Secondo me il diffondersi dei prestiti dall’inglese non rappresenta una minaccia per la sopravvivenza dell’italiano; la “fortuna” di una parola dipende soprattutto dal suo uso, legato a vari fattori e che non si può certamente imporre o vietare. Sono i parlanti che decidono se usare una parola inglese o optare per un corrispondente in italiano, magari coniato in modo creativo. Il pericolo è semmai che una lingua si inaridisca perché si legge sempre meno, dimenticando pian piano tutte le sue sfumature e la sua potenzialità creativa. Più che l’uso di troppe parole inglesi, insomma, a me farebbe paura l’uso di troppo poche parole.
Licia:
Grazie Emy e Giovanna. 😊
Ho appena aggiunto un commento a un nuovo post sul blog Diciamolo in italiano, La presenza di anglicismi e altri forestierismi dallo spoglio del Devoto Oli:
Daremmo rilevanza a un’analisi dello stato di salute dei cittadini di un paese basata esclusivamente sul numero di patologie elencate in un’enciclopedia medica, senza alcuna distinzione tra quelle ricorrenti e quelle invece rare, mettendo sullo stesso piano malattie tuttora diffuse e malattie invece debellate da tempo, senza considerazioni su tasso di infettività (capacità di penetrare, attecchire e moltiplicarsi), ricettività dei soggetti e altri fattori (ambientali, sociali e altro) che ne condizionano la diffusione? Dubito esista un’analisi di questo tipo perché non sarebbe scientifica.

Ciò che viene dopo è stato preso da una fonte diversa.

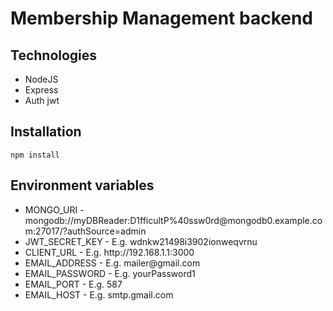 # Membership Management backend

## Technologies
<ul>
    <li>NodeJS</li>
    <li>Express</li>
    <li>Auth jwt</li>
</ul>

## Installation
```
npm install
```

## Environment variables
<ul>
    <li>MONGO_URI - mongodb://myDBReader:D1fficultP%40ssw0rd@mongodb0.example.com:27017/?authSource=admin</li>
    <li>JWT_SECRET_KEY - E.g. wdnkw21498i3902ionweqvrnu</li>
    <li>CLIENT_URL - E.g. http://192.168.1.1:3000</li>
    <li>EMAIL_ADDRESS - E.g. mailer@gmail.com</li>    
    <li>EMAIL_PASSWORD - E.g. yourPassword1</li>
    <li>EMAIL_PORT - E.g. 587</li>
    <li>EMAIL_HOST - E.g. smtp.gmail.com</li>
</ul> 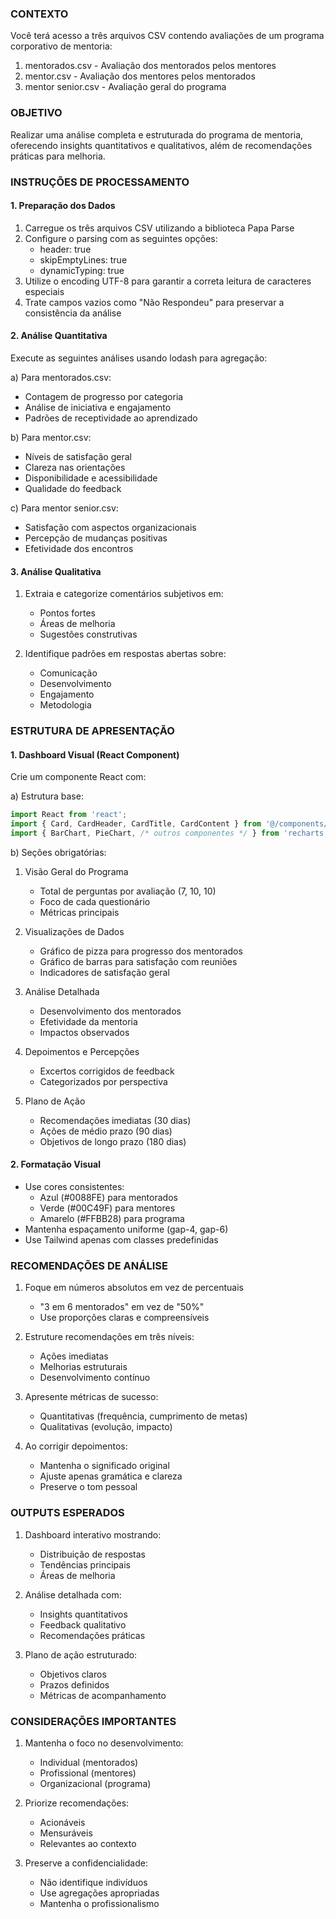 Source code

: ### CONTEXTO
Você terá acesso a três arquivos CSV contendo avaliações de um programa corporativo de mentoria:
1. mentorados.csv - Avaliação dos mentorados pelos mentores
2. mentor.csv - Avaliação dos mentores pelos mentorados
3. mentor senior.csv - Avaliação geral do programa

### OBJETIVO
Realizar uma análise completa e estruturada do programa de mentoria, oferecendo insights quantitativos e qualitativos, além de recomendações práticas para melhoria.

### INSTRUÇÕES DE PROCESSAMENTO

#### 1. Preparação dos Dados
1. Carregue os três arquivos CSV utilizando a biblioteca Papa Parse
2. Configure o parsing com as seguintes opções:
   - header: true
   - skipEmptyLines: true
   - dynamicTyping: true
3. Utilize o encoding UTF-8 para garantir a correta leitura de caracteres especiais
4. Trate campos vazios como "Não Respondeu" para preservar a consistência da análise

#### 2. Análise Quantitativa
Execute as seguintes análises usando lodash para agregação:

a) Para mentorados.csv:
- Contagem de progresso por categoria
- Análise de iniciativa e engajamento
- Padrões de receptividade ao aprendizado

b) Para mentor.csv:
- Níveis de satisfação geral
- Clareza nas orientações
- Disponibilidade e acessibilidade
- Qualidade do feedback

c) Para mentor senior.csv:
- Satisfação com aspectos organizacionais
- Percepção de mudanças positivas
- Efetividade dos encontros

#### 3. Análise Qualitativa
1. Extraia e categorize comentários subjetivos em:
   - Pontos fortes
   - Áreas de melhoria
   - Sugestões construtivas

2. Identifique padrões em respostas abertas sobre:
   - Comunicação
   - Desenvolvimento
   - Engajamento
   - Metodologia

### ESTRUTURA DE APRESENTAÇÃO

#### 1. Dashboard Visual (React Component)
Crie um componente React com:

a) Estrutura base:
```javascript
import React from 'react';
import { Card, CardHeader, CardTitle, CardContent } from '@/components/ui/card';
import { BarChart, PieChart, /* outros componentes */ } from 'recharts';
```

b) Seções obrigatórias:
1. Visão Geral do Programa
   - Total de perguntas por avaliação (7, 10, 10)
   - Foco de cada questionário
   - Métricas principais

2. Visualizações de Dados
   - Gráfico de pizza para progresso dos mentorados
   - Gráfico de barras para satisfação com reuniões
   - Indicadores de satisfação geral

3. Análise Detalhada
   - Desenvolvimento dos mentorados
   - Efetividade da mentoria
   - Impactos observados

4. Depoimentos e Percepções
   - Excertos corrigidos de feedback
   - Categorizados por perspectiva

5. Plano de Ação
   - Recomendações imediatas (30 dias)
   - Ações de médio prazo (90 dias)
   - Objetivos de longo prazo (180 dias)

#### 2. Formatação Visual
- Use cores consistentes:
  - Azul (#0088FE) para mentorados
  - Verde (#00C49F) para mentores
  - Amarelo (#FFBB28) para programa
- Mantenha espaçamento uniforme (gap-4, gap-6)
- Use Tailwind apenas com classes predefinidas

### RECOMENDAÇÕES DE ANÁLISE

1. Foque em números absolutos em vez de percentuais
   - "3 em 6 mentorados" em vez de "50%"
   - Use proporções claras e compreensíveis

2. Estruture recomendações em três níveis:
   - Ações imediatas
   - Melhorias estruturais
   - Desenvolvimento contínuo

3. Apresente métricas de sucesso:
   - Quantitativas (frequência, cumprimento de metas)
   - Qualitativas (evolução, impacto)

4. Ao corrigir depoimentos:
   - Mantenha o significado original
   - Ajuste apenas gramática e clareza
   - Preserve o tom pessoal

### OUTPUTS ESPERADOS

1. Dashboard interativo mostrando:
   - Distribuição de respostas
   - Tendências principais
   - Áreas de melhoria

2. Análise detalhada com:
   - Insights quantitativos
   - Feedback qualitativo
   - Recomendações práticas

3. Plano de ação estruturado:
   - Objetivos claros
   - Prazos definidos
   - Métricas de acompanhamento

### CONSIDERAÇÕES IMPORTANTES

1. Mantenha o foco no desenvolvimento:
   - Individual (mentorados)
   - Profissional (mentores)
   - Organizacional (programa)

2. Priorize recomendações:
   - Acionáveis
   - Mensuráveis
   - Relevantes ao contexto

3. Preserve a confidencialidade:
   - Não identifique indivíduos
   - Use agregações apropriadas
   - Mantenha o profissionalismo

Le stesse considerazioni valgono anche per le valutazioni sull’incidenza degli anglicismi basate esclusivamente sui numeri ricavati da spoglio di dizionari ma che non tengono conto di frequenza, distribuzione, variabili sociolinguistiche (diafasica, diamesica, diastratica, diacronica, diatopica), specializzazione, modalità d’uso e altri fattori. Credo che anche altri linguisti esprimerebbero perplessità simili alle mie.
Non ho invece commentato il post precedente di Zoppetti, Il disastro della terminologia informatica italiana di fronte all’inglese, perché ci vorrebbe troppo tempo per segnalare le numerose imprecisioni che contiene (chiaramente l’autore non ha alcuna esperienza diretta di localizzazione).
Flavia:
La ‘malattia’ è endogena: http://gruppodifirenze.blogspot.it/2017/02/contro-il-declino-dellitaliano-scuola.html
con buona pace di chi crede il contrario. 🙂
Giorgio:
@Mauro
“Anche in fisica e matematica ci sono errori comuni frequentissimi… ma non è che il loro essere frequentissimi li renda giusti e cambi la fisica o la matematica”

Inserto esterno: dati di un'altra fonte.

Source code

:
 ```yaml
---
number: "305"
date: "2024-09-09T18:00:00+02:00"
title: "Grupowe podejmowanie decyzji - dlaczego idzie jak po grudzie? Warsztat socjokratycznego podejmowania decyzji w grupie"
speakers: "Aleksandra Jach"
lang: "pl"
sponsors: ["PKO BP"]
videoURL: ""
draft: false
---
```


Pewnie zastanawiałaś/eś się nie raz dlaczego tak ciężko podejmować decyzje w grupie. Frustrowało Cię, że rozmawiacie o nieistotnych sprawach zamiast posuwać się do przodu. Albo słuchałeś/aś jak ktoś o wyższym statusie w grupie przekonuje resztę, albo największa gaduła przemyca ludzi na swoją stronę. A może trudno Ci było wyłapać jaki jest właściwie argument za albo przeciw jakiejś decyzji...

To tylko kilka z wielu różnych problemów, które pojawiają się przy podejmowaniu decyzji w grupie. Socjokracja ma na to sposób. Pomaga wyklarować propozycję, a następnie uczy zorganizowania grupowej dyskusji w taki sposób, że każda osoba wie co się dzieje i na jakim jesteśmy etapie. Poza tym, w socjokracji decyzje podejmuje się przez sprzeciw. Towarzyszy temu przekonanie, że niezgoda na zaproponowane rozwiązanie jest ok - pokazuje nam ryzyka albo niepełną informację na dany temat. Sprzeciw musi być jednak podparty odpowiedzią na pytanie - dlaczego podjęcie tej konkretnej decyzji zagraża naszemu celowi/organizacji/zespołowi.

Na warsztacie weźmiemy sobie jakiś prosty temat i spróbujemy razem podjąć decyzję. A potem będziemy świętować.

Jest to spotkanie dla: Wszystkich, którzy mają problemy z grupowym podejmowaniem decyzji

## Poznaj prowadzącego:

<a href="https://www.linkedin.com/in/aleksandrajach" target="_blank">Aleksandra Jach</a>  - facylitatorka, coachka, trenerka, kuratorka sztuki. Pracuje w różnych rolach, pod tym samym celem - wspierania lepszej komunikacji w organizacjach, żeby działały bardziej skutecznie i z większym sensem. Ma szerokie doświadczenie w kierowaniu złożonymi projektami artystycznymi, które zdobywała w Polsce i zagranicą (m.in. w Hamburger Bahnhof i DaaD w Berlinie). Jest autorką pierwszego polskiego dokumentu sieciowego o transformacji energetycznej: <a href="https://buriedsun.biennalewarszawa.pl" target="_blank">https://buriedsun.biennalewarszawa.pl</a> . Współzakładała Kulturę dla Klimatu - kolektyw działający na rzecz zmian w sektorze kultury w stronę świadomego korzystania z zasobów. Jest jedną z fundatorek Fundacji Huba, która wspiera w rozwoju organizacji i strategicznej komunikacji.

Suvvia, che esempio, sono due campi molto diversi. La fisica è una descrizione della realtà, la lingua è un’invenzione umana, ed è “viva” e si evolve, non stiamo parlando lo stesso italiano di cent’anni fa, così come gli inglesi non parlano l’Old English.
E a volta gli “errori” entrano sì a far parte della parlata comune, come per esempio la doppia negazione italiana.